SDTM as a Cookbook

The original CDISC Study Data Tabulation Model Implementation Guide (SDTMIG) was built around a core set of domains describing data commonly used in most clinical trials — much of which were necessary to understand basic product safety.  Over time, the SDTMIG has been expanded with new versions that incorporated more and more domain models.  SDTMIG v3.2 has nearly 50 domains, with several more to come with the next version.

This domain-based approach, while very familiar to those involved in study data management and analysis, has been a mixed blessing in many ways:

  • FDA acceptance testing of new SDTMIG versions has been taking a year or more post publication, and sometimes this belated support for new versions comes with exceptions — a serious disincentive to early adoption by sponsors.
  • While continually adding new domain models may be helpful to some, others may find these threatening – due partly to the excessive effort of change management in a regulated systems environment in general and especially if they’ve already developed alternative approaches to modeling similar data in custom domains which might require last minute database changes to support new SDTMIG versions for ongoing drug development programs.
  • The time it takes the SDS team to release a new SDTMIG version is at least two years or more, and its already massive but steadily increasing size and complexity makes updating more difficult and adoption and understanding by end users burdensome. And still publicly available validation tools have not been able to keep up.
  • Meanwhile, the long timeline has made it necessary for the timeboxed CFAST Therapeutic Area (TA) User Guides to issue Draft or Provisional domain models to capture TA-specific requirements, which FDA seems reluctant to accept, again discouraging early adoption and injecting more fear, uncertainty and doubt since such domains may still undergo change before being added to a new SDTMIG version.

So this spiral of steadying increasing complexity and version management seems to be a cause of widespread consternation.

Cooking Up an Alternative Solution

What if we considered the SDTMIG as something more like a cookbook of recipes rather than a blueprint?  A recipe describes the general ingredients, but the cook has discretion to substitute or add some additional ingredients and season to taste.   What if the SDS and CFAST teams — rather than continuously creating more and more new domain models (sometimes with seemingly overlapping content), and waiting to embed these within a new version of the normative SDTMIG every few years to address any changes or additions —  took a more flexible, forgiving approach.  So a new Therapeutic Area User Guide would continue to describe what existing final SDTMIG domains may be most appropriate for representing TA data such as relevant disease history, baseline conditions, and, when necessary, include directions for cooking up a new custom domain for, say, key efficacy data.  The recipe would state which SDTM general class to use, which variables from that class apply, what current or new controlled terminologies should be used, and other implementation details, such as any incremental business rules that might be used for validation checks.  in lieu of a traditional domain model, the recipe could include an example of the Define-xml metadata for the domain.  But it’s up to the cook to adjust for the number of guests at the table, prepare, add garnishes and serve.  Such a recipe could be referenced (just like an SDTMIG version and a domain version) in a define-xml file (a proposed new v2.1 of Define-XML has features to support this) as if it was a standard, but, in reality, it would be a best practice guideline.

Representing domain models as recipes (or guidelines if you prefer) would have the advantage of producing domains that would already be acceptable for FDA submission (since custom domains are being accepted by FDA), and yet still being checked for consistency with controlled terminology and validation rules.  And adopters of CFAST TA standards might start using these more quickly, allowing these to be field tested so they can evolve more rapidly without waiting years for a new SDTMIG version to bless them.  As people learn more and gain more confidence, they can post additional examples and comments to a Wiki that can inform future user so everyone builds on everyone else’s experience over time.

Under this approach, the SDTM becomes the real model/basis for the standard, and the domain models would be treated as representative use cases.  The recipe can also include incremental validation rules, but must remain faithful to any SDTM model-level rules (which would have to be promoted upward from the IG presumably).
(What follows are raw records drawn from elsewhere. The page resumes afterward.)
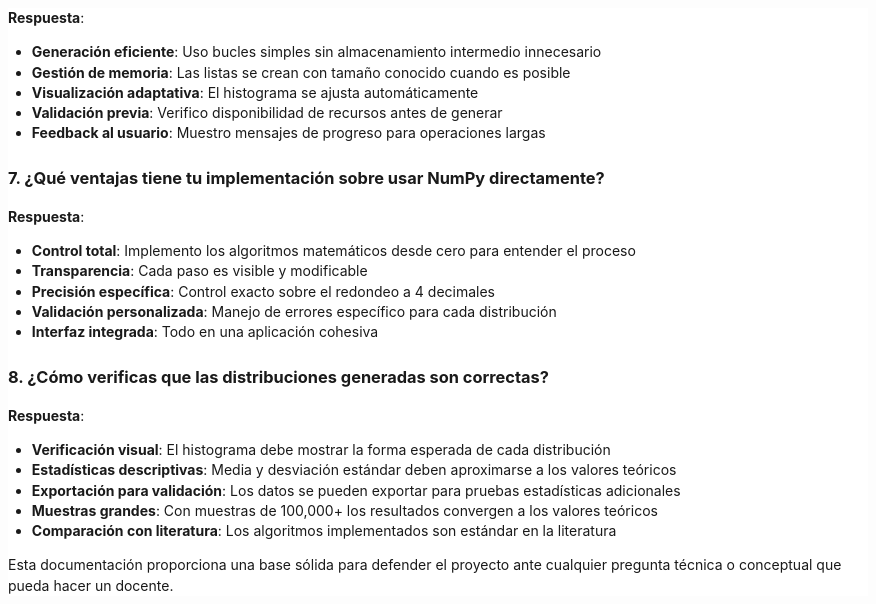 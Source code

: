 **Respuesta**:
- **Generación eficiente**: Uso bucles simples sin almacenamiento intermedio innecesario
- **Gestión de memoria**: Las listas se crean con tamaño conocido cuando es posible
- **Visualización adaptativa**: El histograma se ajusta automáticamente
- **Validación previa**: Verifico disponibilidad de recursos antes de generar
- **Feedback al usuario**: Muestro mensajes de progreso para operaciones largas

### 7. **¿Qué ventajas tiene tu implementación sobre usar NumPy directamente?**

**Respuesta**:
- **Control total**: Implemento los algoritmos matemáticos desde cero para entender el proceso
- **Transparencia**: Cada paso es visible y modificable
- **Precisión específica**: Control exacto sobre el redondeo a 4 decimales
- **Validación personalizada**: Manejo de errores específico para cada distribución
- **Interfaz integrada**: Todo en una aplicación cohesiva

### 8. **¿Cómo verificas que las distribuciones generadas son correctas?**

**Respuesta**:
- **Verificación visual**: El histograma debe mostrar la forma esperada de cada distribución
- **Estadísticas descriptivas**: Media y desviación estándar deben aproximarse a los valores teóricos
- **Exportación para validación**: Los datos se pueden exportar para pruebas estadísticas adicionales
- **Muestras grandes**: Con muestras de 100,000+ los resultados convergen a los valores teóricos
- **Comparación con literatura**: Los algoritmos implementados son estándar en la literatura

Esta documentación proporciona una base sólida para defender el proyecto ante cualquier pregunta técnica o conceptual que pueda hacer un docente.
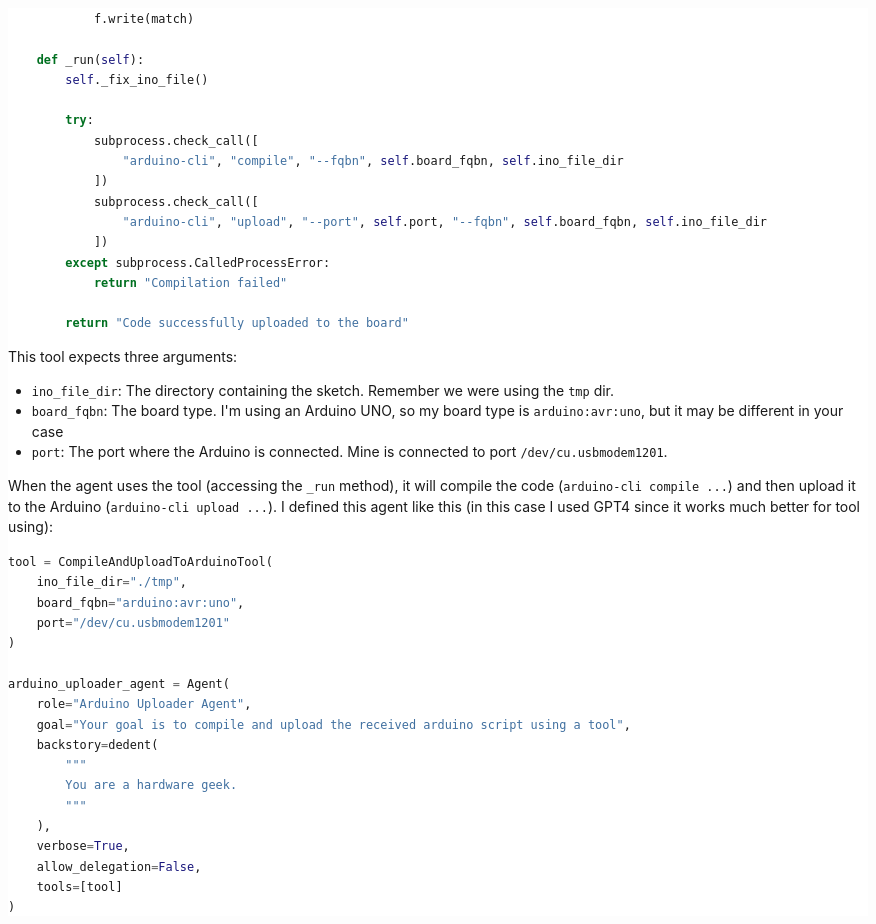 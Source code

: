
 ```python
            f.write(match)

    def _run(self):
        self._fix_ino_file()

        try:
            subprocess.check_call([
                "arduino-cli", "compile", "--fqbn", self.board_fqbn, self.ino_file_dir
            ])
            subprocess.check_call([
                "arduino-cli", "upload", "--port", self.port, "--fqbn", self.board_fqbn, self.ino_file_dir
            ])
        except subprocess.CalledProcessError:
            return "Compilation failed"

        return "Code successfully uploaded to the board"
```

This tool expects three arguments:

- `ino_file_dir`: The directory containing the sketch. Remember we were using the `tmp` dir.
- `board_fqbn`: The board type. I'm using an Arduino UNO, so my board type is `arduino:avr:uno`, but it may be different in your case
- `port`: The port where the Arduino is connected. Mine is connected to port `/dev/cu.usbmodem1201`.

When the agent uses the tool (accessing the `_run` method), it will compile the code (`arduino-cli compile ...`) and then
upload it to the Arduino (`arduino-cli upload ...`). I defined this agent like this (in this case I used GPT4 since
it works much better for tool using):

```python
tool = CompileAndUploadToArduinoTool(
    ino_file_dir="./tmp",
    board_fqbn="arduino:avr:uno",
    port="/dev/cu.usbmodem1201"
)

arduino_uploader_agent = Agent(
    role="Arduino Uploader Agent",
    goal="Your goal is to compile and upload the received arduino script using a tool",
    backstory=dedent(
        """
        You are a hardware geek.
        """
    ),
    verbose=True,
    allow_delegation=False,
    tools=[tool]
)
```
New models may need new variables in many cases, and these variables should be added to newer versions of the SDTM.  But, assuming the SDS team finally adopts a more efficient manner of representing Non-Standard Variables (as they have already proposed in two drafts for comment) it would be easy enough for custom recipe-driven domains conforming to a current version of the SDTM to add each necessary new variable as an NSV at first.  These NSVs could then to uplifted to become standard variables later in a new SDTM version, which would only require a simple change to an attribute in the define.xml once that new version becomes available. Either way, the new domain model can be used immediately by applying current available structures in the SDTM with some incremental new terminology (such as a new domain code describing the contents and a new controlled term for a variable name.)

This does not mean the SDTMIG goes away – it’s still needed to describe the context, general assumptions and rules, and show how to implement key SDTM concepts like the 3 general classes, trial design model, special purpose and relationship classes.  But the IG wouldn’t need to cover each new variable and domain anymore and could focus on explaining core SDTM concepts with assumptions and rules instead.  It could make for a leaner SDTMIG, which doesn’t have to change so often, and impart more flexibility and agility in the use of domains.

Such an approach could also be a good first step toward decoupling the SDTMIG from the highly cumbersome, restrictive use of SAS v5 Transport files, and make the model more adaptable for implementation in new technological frameworks, such as HL7 FHIR and the semantic web.

Of course this still leaves a number of challenges in terms of terminology management, but that’s a topic for another day.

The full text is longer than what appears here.